- **RECORDED INFORMATION**
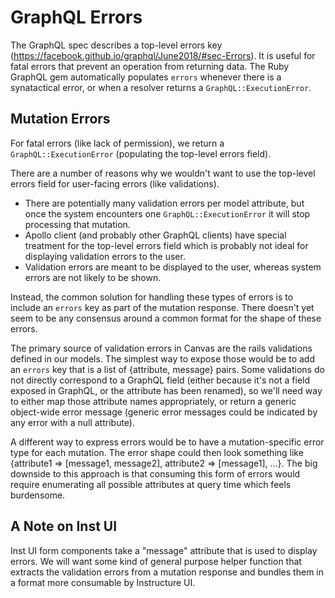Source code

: # GraphQL Errors

The GraphQL spec describes a top-level errors key
(https://facebook.github.io/graphql/June2018/#sec-Errors).  It is useful
for fatal errors that prevent an operation from returning data.  The Ruby
GraphQL gem automatically populates `errors` whenever there is a
synatactical error, or when a resolver returns a `GraphQL::ExecutionError`.

## Mutation Errors

For fatal errors (like lack of permission), we return a
`GraphQL::ExecutionError` (populating the top-level errors field).

There are a number of reasons why we wouldn't want to use the top-level
errors field for user-facing errors (like validations).

* There are potentially many validation errors per model attribute, but
  once the system encounters one `GraphQL::ExecutionError` it will stop
  processing that mutation.
* Apollo client (and probably other GraphQL clients) have special treatment
  for the top-level errors field which is probably not ideal for
  displaying validation errors to the user.
* Validation errors are meant to be displayed to the user, whereas system
  errors are not likely to be shown.

Instead, the common solution for handling these types of errors is to
include an `errors` key as part of the mutation response.  There doesn't
yet seem to be any consensus around a common format for the shape of these
errors.

The primary source of validation errors in Canvas are the rails validations
defined in our models.  The simplest way to expose those would be to add an
`errors` key that is a list of {attribute, message} pairs.  Some
validations do not directly correspond to a GraphQL field (either because
it's not a field exposed in GraphQL, or the attribute has been renamed), so
we'll need way to either map those attribute names appropriately, or return
a generic object-wide error message (generic error messages could be
indicated by any error with a null attribute).

A different way to express errors would be to have a mutation-specific
error type for each mutation.  The error shape could then look something
like {attribute1 => [message1, message2], attribute2 => [message1], ...}.
The big downside to this approach is that consuming this form of errors
would require enumerating all possible attributes at query time which feels
burdensome.

## A Note on Inst UI

Inst UI form components take a "message" attribute that is used to display
errors.  We will want some kind of general purpose helper function that
extracts the validation errors from a mutation response and bundles them in
a format more consumable by Instructure UI.
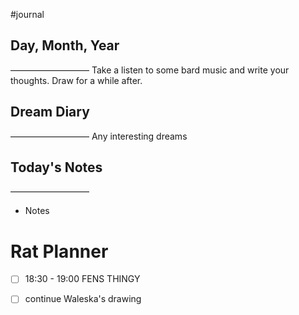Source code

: #journal 

## Day, Month, Year
—————————
Take a listen to some bard music and write your thoughts. Draw for a while after.

## Dream Diary
—————————
Any interesting dreams

## Today's Notes
—————————
- Notes

# Rat Planner

- [ ] 18:30 - 19:00 FENS THINGY
- [ ] continue Waleska's drawing







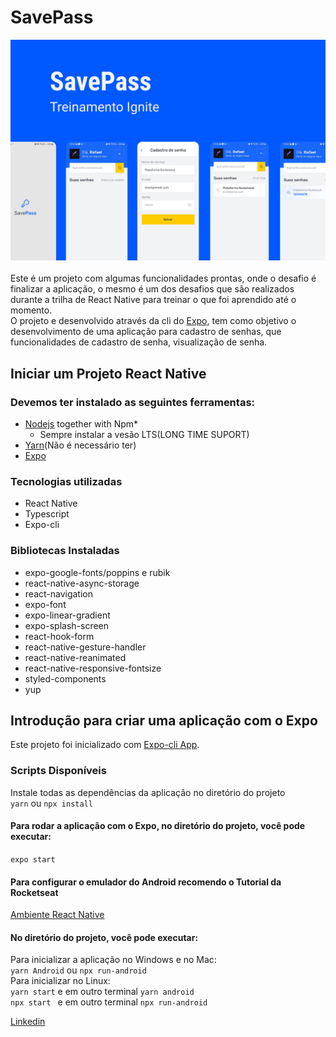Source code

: # SavePass

![Capa_projeto](./.github/Capa.png)
\
\
Este é um projeto com algumas funcionalidades prontas, onde o desafio é finalizar a aplicação, o mesmo é um dos desafios que são realizados durante a trilha de React Native para treinar o que foi aprendido até o momento.\
O projeto e desenvolvido através da cli do [Expo](https://docs.expo.dev/), tem como objetivo o desenvolvimento de uma aplicação para cadastro de senhas, que funcionalidades de cadastro de senha, visualização de senha.

## Iniciar um Projeto React Native
### Devemos ter instalado as seguintes ferramentas:
* [Nodejs](https://nodejs.org/en/) together with Npm*
    * Sempre instalar a vesão LTS(LONG TIME SUPORT)
* [Yarn](https://yarnpkg.com/)(Não é necessário ter)
* [Expo](https://docs.expo.dev/)

### Tecnologias utilizadas
* React Native
* Typescript
* Expo-cli

### Bibliotecas Instaladas
* expo-google-fonts/poppins e rubik
* react-native-async-storage
* react-navigation
* expo-font
* expo-linear-gradient
* expo-splash-screen
* react-hook-form
* react-native-gesture-handler
* react-native-reanimated
* react-native-responsive-fontsize
* styled-components
* yup

## Introdução para criar uma aplicação com o Expo
Este projeto foi inicializado com [Expo-cli App](https://docs.expo.dev/get-started/create-a-new-app/).

### Scripts Disponíveis
Instale todas as dependências da aplicação no diretório do projeto\
`yarn` ou `npx install`
#### Para rodar a aplicação com o Expo, no diretório do projeto, você pode executar:
`expo start`

#### Para configurar o emulador do Android recomendo o Tutorial da Rocketseat 
[Ambiente React Native](https://react-native.rocketseat.dev/)
#### No diretório do projeto, você pode executar:
Para inicializar a aplicação no Windows e no Mac:\
`yarn Android` ou `npx run-android`\
Para inicializar no Linux:\
`yarn start` e em outro terminal `yarn android`\
`npx start ` e em outro terminal `npx run-android`

[Linkedin](www.linkedin.com/in/rafael-rocha-dos-santos-7b133410b)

- **YOUR OBJECTIVE**
Transcribe all records verbatim, no pictures.

- **OUTPUT FOR THIS TASK**
Source code

: # GraphQL Errors

The GraphQL spec describes a top-level errors key
(https://facebook.github.io/graphql/June2018/#sec-Errors).  It is useful
for fatal errors that prevent an operation from returning data.  The Ruby
GraphQL gem automatically populates `errors` whenever there is a
synatactical error, or when a resolver returns a `GraphQL::ExecutionError`.

## Mutation Errors

For fatal errors (like lack of permission), we return a
`GraphQL::ExecutionError` (populating the top-level errors field).

There are a number of reasons why we wouldn't want to use the top-level
errors field for user-facing errors (like validations).

* There are potentially many validation errors per model attribute, but
  once the system encounters one `GraphQL::ExecutionError` it will stop
  processing that mutation.
* Apollo client (and probably other GraphQL clients) have special treatment
  for the top-level errors field which is probably not ideal for
  displaying validation errors to the user.
* Validation errors are meant to be displayed to the user, whereas system
  errors are not likely to be shown.

Instead, the common solution for handling these types of errors is to
include an `errors` key as part of the mutation response.  There doesn't
yet seem to be any consensus around a common format for the shape of these
errors.

The primary source of validation errors in Canvas are the rails validations
defined in our models.  The simplest way to expose those would be to add an
`errors` key that is a list of {attribute, message} pairs.  Some
validations do not directly correspond to a GraphQL field (either because
it's not a field exposed in GraphQL, or the attribute has been renamed), so
we'll need way to either map those attribute names appropriately, or return
a generic object-wide error message (generic error messages could be
indicated by any error with a null attribute).

A different way to express errors would be to have a mutation-specific
error type for each mutation.  The error shape could then look something
like {attribute1 => [message1, message2], attribute2 => [message1], ...}.
The big downside to this approach is that consuming this form of errors
would require enumerating all possible attributes at query time which feels
burdensome.

## A Note on Inst UI

Inst UI form components take a "message" attribute that is used to display
errors.  We will want some kind of general purpose helper function that
extracts the validation errors from a mutation response and bundles them in
a format more consumable by Instructure UI.
Source code

: #journal 

## Day, Month, Year
—————————
Take a listen to some bard music and write your thoughts. Draw for a while after.

## Dream Diary
—————————
Any interesting dreams

## Today's Notes
—————————
- Notes

# Rat Planner

- [ ] 18:30 - 19:00 FENS THINGY
- [ ] continue Waleska's drawing







Source code

: # SavePass

![Capa_projeto](./.github/Capa.png)
\
\
Este é um projeto com algumas funcionalidades prontas, onde o desafio é finalizar a aplicação, o mesmo é um dos desafios que são realizados durante a trilha de React Native para treinar o que foi aprendido até o momento.\
O projeto e desenvolvido através da cli do [Expo](https://docs.expo.dev/), tem como objetivo o desenvolvimento de uma aplicação para cadastro de senhas, que funcionalidades de cadastro de senha, visualização de senha.

## Iniciar um Projeto React Native
### Devemos ter instalado as seguintes ferramentas:
* [Nodejs](https://nodejs.org/en/) together with Npm*
    * Sempre instalar a vesão LTS(LONG TIME SUPORT)
* [Yarn](https://yarnpkg.com/)(Não é necessário ter)
* [Expo](https://docs.expo.dev/)

### Tecnologias utilizadas
* React Native
* Typescript
* Expo-cli

### Bibliotecas Instaladas
* expo-google-fonts/poppins e rubik
* react-native-async-storage
* react-navigation
* expo-font
* expo-linear-gradient
* expo-splash-screen
* react-hook-form
* react-native-gesture-handler
* react-native-reanimated
* react-native-responsive-fontsize
* styled-components
* yup

## Introdução para criar uma aplicação com o Expo
Este projeto foi inicializado com [Expo-cli App](https://docs.expo.dev/get-started/create-a-new-app/).

### Scripts Disponíveis
Instale todas as dependências da aplicação no diretório do projeto\
`yarn` ou `npx install`
#### Para rodar a aplicação com o Expo, no diretório do projeto, você pode executar:
`expo start`

#### Para configurar o emulador do Android recomendo o Tutorial da Rocketseat 
[Ambiente React Native](https://react-native.rocketseat.dev/)
#### No diretório do projeto, você pode executar:
Para inicializar a aplicação no Windows e no Mac:\
`yarn Android` ou `npx run-android`\
Para inicializar no Linux:\
`yarn start` e em outro terminal `yarn android`\
`npx start ` e em outro terminal `npx run-android`

[Linkedin](www.linkedin.com/in/rafael-rocha-dos-santos-7b133410b)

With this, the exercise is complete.